What this book primarily consists of is groups and lists of English words organized according to various topics such as 'the silver screen', television' and 'celebrities' (including a random list of weird celebrity children names), most of which are pointless and mundane. A list of Top 25 'Bushisms' is hardly original though at least randomly funny. I hardly need a book like his to tell me that the top phrases associated with Hurricane Katrina were "disaster, catastrophe, apocalypse and end of the world" among others; nor was his Katrina word explainer really illuminating: explaining what cajun is was interesting, but do I really need a defintion of 'search and rescue', or 'superdome' or 'recovery' or 'sandbag'? Similarly, I nearly fell out of my chair in surprise and shock when he listed the frequently used tech words of 2007 as 'iPod, nano, cookie, megahertz, plasma, and blu-ray', among others.

The biggest disappointment is that when Payack veers away from the mundane, which is rare enough, he fails to go beyond listing various words and phrases to explaining how they might come about. So as an example, it was interesting to me that in Finnish English a "noobie" is a slang word for a rookie, or in Polish English "thanks for the mountain" roughly means thank you in advance. The problem is, Payack never does explain in any kind of detail how these terms might have come about, something that was supremely unsatisfying.

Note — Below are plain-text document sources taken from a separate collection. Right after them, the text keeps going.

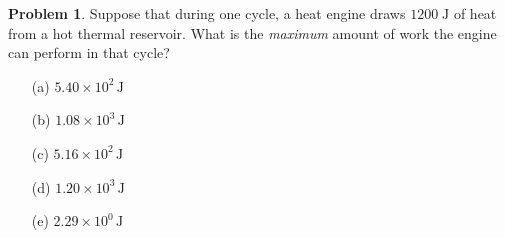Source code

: \documentclass[10pt]{article}
\theoremstyle{definition} %
\newtheorem{problem}{Problem}
\theoremstyle{plain} %
\begin{document}
                                                    \begin{problem}
                                                      Suppose that during one cycle, a heat engine draws
                                                      \(1200\;\text{J}\) of heat from a hot thermal reservoir.
                                                      What is the \emph{maximum} amount of work the engine can perform in that cycle?
                                                      
                                                      \begin{enumerate}
                                                        \item[(a)] \(5.40\times10^{2}\,\text{J}\)
                                                        \item[(b)] \(1.08\times10^{3}\,\text{J}\)
                                                        \item[(c)] \(5.16\times10^{2}\,\text{J}\)
                                                        \item[(d)] \(1.20\times10^{3}\,\text{J}\)
                                                        \item[(e)] \(2.29\times10^{0}\,\text{J}\)
                                                      \end{enumerate}
                                                      \end{problem}
\end{document}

Worse is when Payack inundates us with completey pointless lists of facts, often without ever revealing their significance. So he gives us a list of the Top 25 Fashion Cities based on his company's predictive quantities indicator, saying that it is "surprising" but failing to reveal how he came by this list at all. More pointless are lists of every country and its capital city, or the names of powers of ten up to a googolplex and other reams of random information that anyone could probably find in an almanac. Within the random lists there are some nuggets that I found of genuine interest, such as a list of countries without a national language (now that is certainly something that never crossed my mind), but it was rather tiring sorting through all the chaff.

In sum, Payack's book is a disappointment in a field already chock full of books celebrating the rise of English as a global language. With such a broad and fascinating subject area, what is truly is amazing is that Payack has produced a book that contains so much that is insipid. Rather like Web 2.0 if you ask me. Global English, in all its varied diversity certainly deserves better.